The fineness of the artist’s multiply over- painted fields can be reminiscent of Agnes Martin’s sense of elegant microcosmic surfaces. The gestures inscribed upon them have a more culpable immediacy than those of Cy Twombly, which they sometimes come close to resembling. Some of the larger strokes can also bring to mind Gerhard Richter’s similarly implement- generated abstractions. McDonnell’s work doesn’t share Richter’s deep cynicism but instead exudes a base but not entirely un-romantic humanism. These works don’t suggest a libretto to the existential opera often conjured by abstract expressionist tendencies, nor do they invoke inhuman nature in their inevitable “there ness”. This work eludes these types of descriptions. These stylistic references don’t really get at what she’s doing with this work.

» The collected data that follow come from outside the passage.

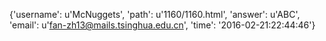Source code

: {'username': u'McNuggets', 'path': u'1160/1160.html', 'answer': u'ABC', 'email': u'fan-zh13@mails.tsinghua.edu.cn', 'time': '2016-02-21:22:44:46'}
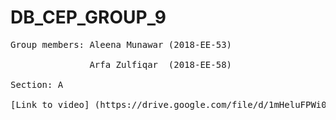 # DB_CEP_GROUP_9<br/>
<pre>
Group members: Aleena Munawar (2018-EE-53) <br/>
               Arfa Zulfiqar  (2018-EE-58) <br/>
Section: A <br/>
[Link to video] (https://drive.google.com/file/d/1mHeluFPWi0YV4rqDSXFynGy4X3D812ZI/view?usp=sharing)
</pre>
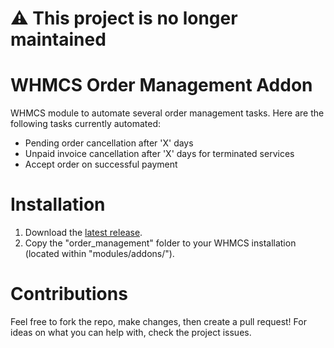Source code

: # ⚠️ This project is no longer maintained

# WHMCS Order Management Addon
WHMCS module to automate several order management tasks. Here are the following tasks currently automated:
- Pending order cancellation after 'X' days
- Unpaid invoice cancellation after 'X' days for terminated services
- Accept order on successful payment

# Installation
1. Download the [latest release](https://github.com/dylanhansch/whmcs-order-management/releases/latest).
2. Copy the "order_management" folder to your WHMCS installation (located within "modules/addons/").

# Contributions
Feel free to fork the repo, make changes, then create a pull request! For ideas on what you can help with, check the project issues.

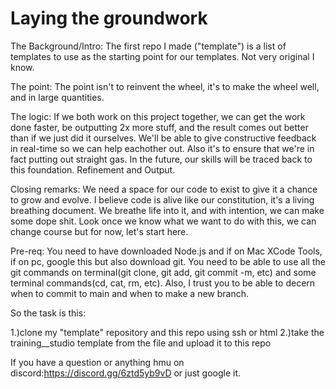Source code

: # Laying the groundwork



The Background/Intro: The first repo I made ("template") is a list of templates to use as the starting point for our templates. Not very original I know.

The point: The point isn't to reinvent the wheel, it's to make the wheel well, and in large quantities. 

The logic: If we both work on this project together, we can get the work done faster, be outputting 2x more stuff, and the result comes out better than if we just did it ourselves. We'll be able to give constructive feedback in real-time so we can help eachother out. Also it's to ensure that we're in fact putting out straight gas. In the future, our skills will be traced back to this foundation. Refinement and Output.

Closing remarks: We need a space for our code to exist to give it a chance to grow and evolve. I believe code is alive like our constitution, it's a living breathing document. We breathe life into it, and with intention, we can make some dope shit. Look once we know what we want to do with this, we can change course but for now, let's start here.



Pre-req: You need to have downloaded Node.js and if on Mac XCode Tools, if on pc, google this but also download git. You need to be able to use all the git commands on terminal(git clone, git add, git commit -m, etc) and some terminal commands(cd, cat, rm, etc). Also, I trust you to be able to decern when to commit to main and when to make a new branch.


So the task is this:

  1.)clone my "template" repository and this repo using ssh or html 
  2.)take the training__studio template from the file and upload it to this repo


If you have a question or anything hmu on discord:https://discord.gg/6ztd5yb9vD or just google it.
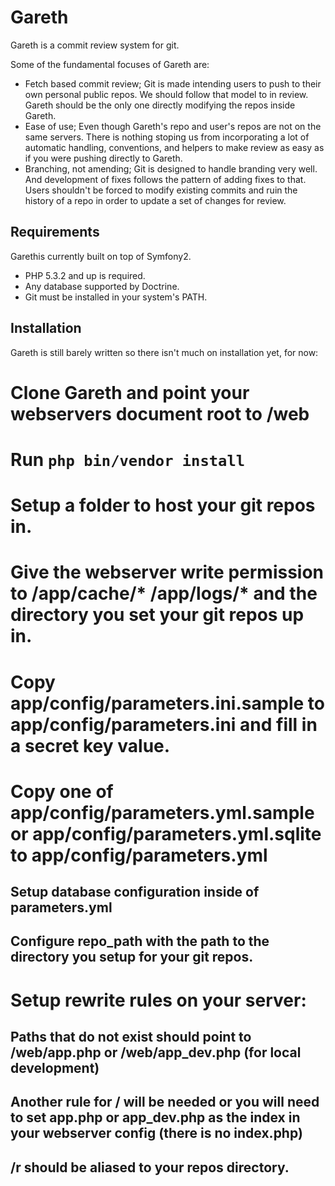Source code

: Gareth
======
Gareth is a commit review system for git.

Some of the fundamental focuses of Gareth are:
* Fetch based commit review; Git is made intending users to push to their own personal public repos. We should follow that model to in review. Gareth should be the only one directly modifying the repos inside Gareth.
* Ease of use; Even though Gareth's repo and user's repos are not on the same servers. There is nothing stoping us from incorporating a lot of automatic handling, conventions, and helpers to make review as easy as if you were pushing directly to Gareth.
* Branching, not amending; Git is designed to handle branding very well. And development of fixes follows the pattern of adding fixes to that. Users shouldn't be forced to modify existing commits and ruin the history of a repo in order to update a set of changes for review.

Requirements
------------

Garethis currently built on top of Symfony2.
* PHP 5.3.2 and up is required.
* Any database supported by Doctrine.
* Git must be installed in your system's PATH.

Installation
------------

Gareth is still barely written so there isn't much on installation yet, for now:

# Clone Gareth and point your webservers document root to /web
# Run `php bin/vendor install`
# Setup a folder to host your git repos in.
# Give the webserver write permission to /app/cache/* /app/logs/* and the directory you set your git repos up in.
# Copy app/config/parameters.ini.sample to app/config/parameters.ini and fill in a secret key value.
# Copy one of app/config/parameters.yml.sample or app/config/parameters.yml.sqlite to app/config/parameters.yml
## Setup database configuration inside of parameters.yml
## Configure repo_path with the path to the directory you setup for your git repos.
# Setup rewrite rules on your server:
## Paths that do not exist should point to /web/app.php or /web/app_dev.php (for local development)
## Another rule for / will be needed or you will need to set app.php or app_dev.php as the index in your webserver config (there is no index.php)
## /r should be aliased to your repos directory.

Experiencing McDonnell’s paintings can be unsettling in how they can objectify your own essence. One is reminded of the Ad Reinhardt cartoon in which a painting accusingly addressing a man looking quizzically at its abstract composition saying” And what do you represent?”
In McDonnell’s case, the artwork isn’t aggressively interrogating the viewer like the cartoon, or putting one in one’s place like Olympia’s disinterested gaze, or Pollock’s vastness. It’s neither nurture nor nature nagging you in her work but rather a cool, humane empathy that addresses with a complicit ,palpable emotion. These are gut -wringing machines brilliantly disguised as lyrical abstractions.